* WHAT TO DO
There is material below. Print exactly the lines starting at the line with "<p><ul><li>ガス<" and ending at the line with "<p><strong> インドアハース アプリケーション別の市場産業調査は次のように分類されます。:</strong></p>", ends included, and no others.

(SUPPLIED RECORDS)

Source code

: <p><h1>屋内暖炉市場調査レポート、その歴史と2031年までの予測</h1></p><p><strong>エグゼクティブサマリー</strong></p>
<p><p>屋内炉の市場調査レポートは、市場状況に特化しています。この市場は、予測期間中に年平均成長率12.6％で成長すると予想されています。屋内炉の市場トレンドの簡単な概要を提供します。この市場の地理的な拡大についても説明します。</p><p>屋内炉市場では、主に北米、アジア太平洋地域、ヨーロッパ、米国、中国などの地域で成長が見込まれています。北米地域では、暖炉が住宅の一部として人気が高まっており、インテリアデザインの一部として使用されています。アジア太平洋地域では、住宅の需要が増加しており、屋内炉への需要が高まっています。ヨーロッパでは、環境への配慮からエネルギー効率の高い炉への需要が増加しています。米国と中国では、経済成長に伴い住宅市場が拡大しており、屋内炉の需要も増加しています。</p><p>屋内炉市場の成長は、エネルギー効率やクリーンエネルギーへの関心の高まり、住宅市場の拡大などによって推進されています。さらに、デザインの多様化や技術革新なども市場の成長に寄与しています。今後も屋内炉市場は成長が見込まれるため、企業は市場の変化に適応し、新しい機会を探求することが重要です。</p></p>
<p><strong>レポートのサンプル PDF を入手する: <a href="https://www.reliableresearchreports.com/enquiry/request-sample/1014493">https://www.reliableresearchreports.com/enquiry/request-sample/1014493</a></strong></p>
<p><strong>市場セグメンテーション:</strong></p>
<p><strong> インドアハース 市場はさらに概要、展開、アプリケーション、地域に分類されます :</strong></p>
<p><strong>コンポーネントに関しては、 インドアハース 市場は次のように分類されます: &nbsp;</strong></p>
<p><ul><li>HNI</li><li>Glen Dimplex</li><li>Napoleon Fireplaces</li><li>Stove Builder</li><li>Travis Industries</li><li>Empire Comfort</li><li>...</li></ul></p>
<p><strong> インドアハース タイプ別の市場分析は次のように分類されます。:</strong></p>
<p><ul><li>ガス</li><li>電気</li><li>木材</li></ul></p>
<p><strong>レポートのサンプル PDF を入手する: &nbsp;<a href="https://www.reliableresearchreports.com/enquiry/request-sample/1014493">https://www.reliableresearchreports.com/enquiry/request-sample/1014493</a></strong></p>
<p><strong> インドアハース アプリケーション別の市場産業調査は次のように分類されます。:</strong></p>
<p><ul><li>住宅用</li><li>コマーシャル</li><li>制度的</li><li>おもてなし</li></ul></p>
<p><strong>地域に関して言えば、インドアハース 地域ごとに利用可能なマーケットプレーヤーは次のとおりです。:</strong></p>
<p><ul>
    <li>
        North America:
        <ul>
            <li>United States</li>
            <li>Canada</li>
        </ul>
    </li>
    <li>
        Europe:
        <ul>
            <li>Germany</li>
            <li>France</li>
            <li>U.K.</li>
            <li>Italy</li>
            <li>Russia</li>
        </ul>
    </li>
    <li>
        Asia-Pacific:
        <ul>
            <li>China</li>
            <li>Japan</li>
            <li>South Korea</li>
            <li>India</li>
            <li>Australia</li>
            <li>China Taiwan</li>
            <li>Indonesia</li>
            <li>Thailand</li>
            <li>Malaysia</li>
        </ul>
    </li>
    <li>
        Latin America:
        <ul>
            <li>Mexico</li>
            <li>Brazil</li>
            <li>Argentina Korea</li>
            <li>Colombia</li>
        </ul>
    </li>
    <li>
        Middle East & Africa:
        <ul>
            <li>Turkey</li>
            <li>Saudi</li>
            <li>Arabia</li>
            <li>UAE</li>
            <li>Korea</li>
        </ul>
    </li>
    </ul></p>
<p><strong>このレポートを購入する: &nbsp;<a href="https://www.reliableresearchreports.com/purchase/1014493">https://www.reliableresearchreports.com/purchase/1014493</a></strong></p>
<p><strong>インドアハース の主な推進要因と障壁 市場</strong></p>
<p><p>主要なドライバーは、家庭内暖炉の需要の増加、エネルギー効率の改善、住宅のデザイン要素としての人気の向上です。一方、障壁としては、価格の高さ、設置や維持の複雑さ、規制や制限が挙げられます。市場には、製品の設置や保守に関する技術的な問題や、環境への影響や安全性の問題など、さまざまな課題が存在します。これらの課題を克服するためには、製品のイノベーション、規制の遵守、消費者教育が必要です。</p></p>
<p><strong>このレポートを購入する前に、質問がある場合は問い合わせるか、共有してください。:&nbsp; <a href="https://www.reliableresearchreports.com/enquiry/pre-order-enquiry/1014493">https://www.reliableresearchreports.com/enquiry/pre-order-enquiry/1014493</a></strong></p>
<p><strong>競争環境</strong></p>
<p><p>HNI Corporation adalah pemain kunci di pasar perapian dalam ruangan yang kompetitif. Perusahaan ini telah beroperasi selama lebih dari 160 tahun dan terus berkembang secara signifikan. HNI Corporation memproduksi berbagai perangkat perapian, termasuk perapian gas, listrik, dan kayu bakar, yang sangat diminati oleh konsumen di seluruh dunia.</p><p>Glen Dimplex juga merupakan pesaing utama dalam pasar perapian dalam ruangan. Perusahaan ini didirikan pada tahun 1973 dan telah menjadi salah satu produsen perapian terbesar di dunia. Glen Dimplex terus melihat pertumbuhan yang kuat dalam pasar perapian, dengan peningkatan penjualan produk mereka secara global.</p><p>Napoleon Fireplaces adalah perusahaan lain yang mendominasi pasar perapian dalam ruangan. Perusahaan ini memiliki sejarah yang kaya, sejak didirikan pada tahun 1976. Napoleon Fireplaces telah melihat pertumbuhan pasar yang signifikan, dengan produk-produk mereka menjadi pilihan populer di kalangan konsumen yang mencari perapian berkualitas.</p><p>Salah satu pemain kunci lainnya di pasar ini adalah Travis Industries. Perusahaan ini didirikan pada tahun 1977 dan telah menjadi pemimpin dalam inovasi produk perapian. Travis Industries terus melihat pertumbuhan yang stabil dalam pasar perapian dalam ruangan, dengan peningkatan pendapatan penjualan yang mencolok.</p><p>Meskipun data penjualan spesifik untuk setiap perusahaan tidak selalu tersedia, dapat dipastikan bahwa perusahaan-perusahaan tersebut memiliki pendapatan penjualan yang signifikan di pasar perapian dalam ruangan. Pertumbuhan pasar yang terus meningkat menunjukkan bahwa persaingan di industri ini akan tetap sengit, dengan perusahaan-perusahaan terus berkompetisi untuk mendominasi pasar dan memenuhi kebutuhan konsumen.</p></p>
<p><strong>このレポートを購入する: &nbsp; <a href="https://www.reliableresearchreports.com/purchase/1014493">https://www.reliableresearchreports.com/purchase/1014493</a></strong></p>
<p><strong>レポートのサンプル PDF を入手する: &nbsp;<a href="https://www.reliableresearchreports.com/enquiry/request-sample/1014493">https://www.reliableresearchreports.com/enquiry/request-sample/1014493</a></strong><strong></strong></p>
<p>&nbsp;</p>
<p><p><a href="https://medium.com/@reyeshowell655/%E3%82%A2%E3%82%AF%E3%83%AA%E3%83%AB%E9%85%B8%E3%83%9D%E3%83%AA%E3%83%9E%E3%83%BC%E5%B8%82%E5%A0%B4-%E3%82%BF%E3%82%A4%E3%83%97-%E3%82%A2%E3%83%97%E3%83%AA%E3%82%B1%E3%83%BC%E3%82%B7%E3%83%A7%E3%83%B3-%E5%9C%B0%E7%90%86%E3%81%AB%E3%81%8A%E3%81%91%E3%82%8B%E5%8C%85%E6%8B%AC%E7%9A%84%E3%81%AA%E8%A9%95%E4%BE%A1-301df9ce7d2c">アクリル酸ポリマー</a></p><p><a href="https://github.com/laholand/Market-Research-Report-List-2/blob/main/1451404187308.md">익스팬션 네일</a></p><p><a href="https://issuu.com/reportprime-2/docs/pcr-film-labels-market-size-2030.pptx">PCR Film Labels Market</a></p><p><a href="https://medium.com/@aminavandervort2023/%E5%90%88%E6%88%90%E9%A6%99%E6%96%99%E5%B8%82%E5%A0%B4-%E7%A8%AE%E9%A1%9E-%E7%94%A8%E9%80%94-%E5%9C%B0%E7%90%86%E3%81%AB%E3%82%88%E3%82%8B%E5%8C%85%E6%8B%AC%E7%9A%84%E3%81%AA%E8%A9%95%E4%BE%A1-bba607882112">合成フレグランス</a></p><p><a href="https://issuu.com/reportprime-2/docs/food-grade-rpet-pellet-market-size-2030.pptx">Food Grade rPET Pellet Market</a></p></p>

(End SUPPLIED RECORDS)

* TASK RESULT
<p><ul><li>ガス</li><li>電気</li><li>木材</li></ul></p>
<p><strong>レポートのサンプル PDF を入手する: &nbsp;<a href="https://www.reliableresearchreports.com/enquiry/request-sample/1014493">https://www.reliableresearchreports.com/enquiry/request-sample/1014493</a></strong></p>
<p><strong> インドアハース アプリケーション別の市場産業調査は次のように分類されます。:</strong></p>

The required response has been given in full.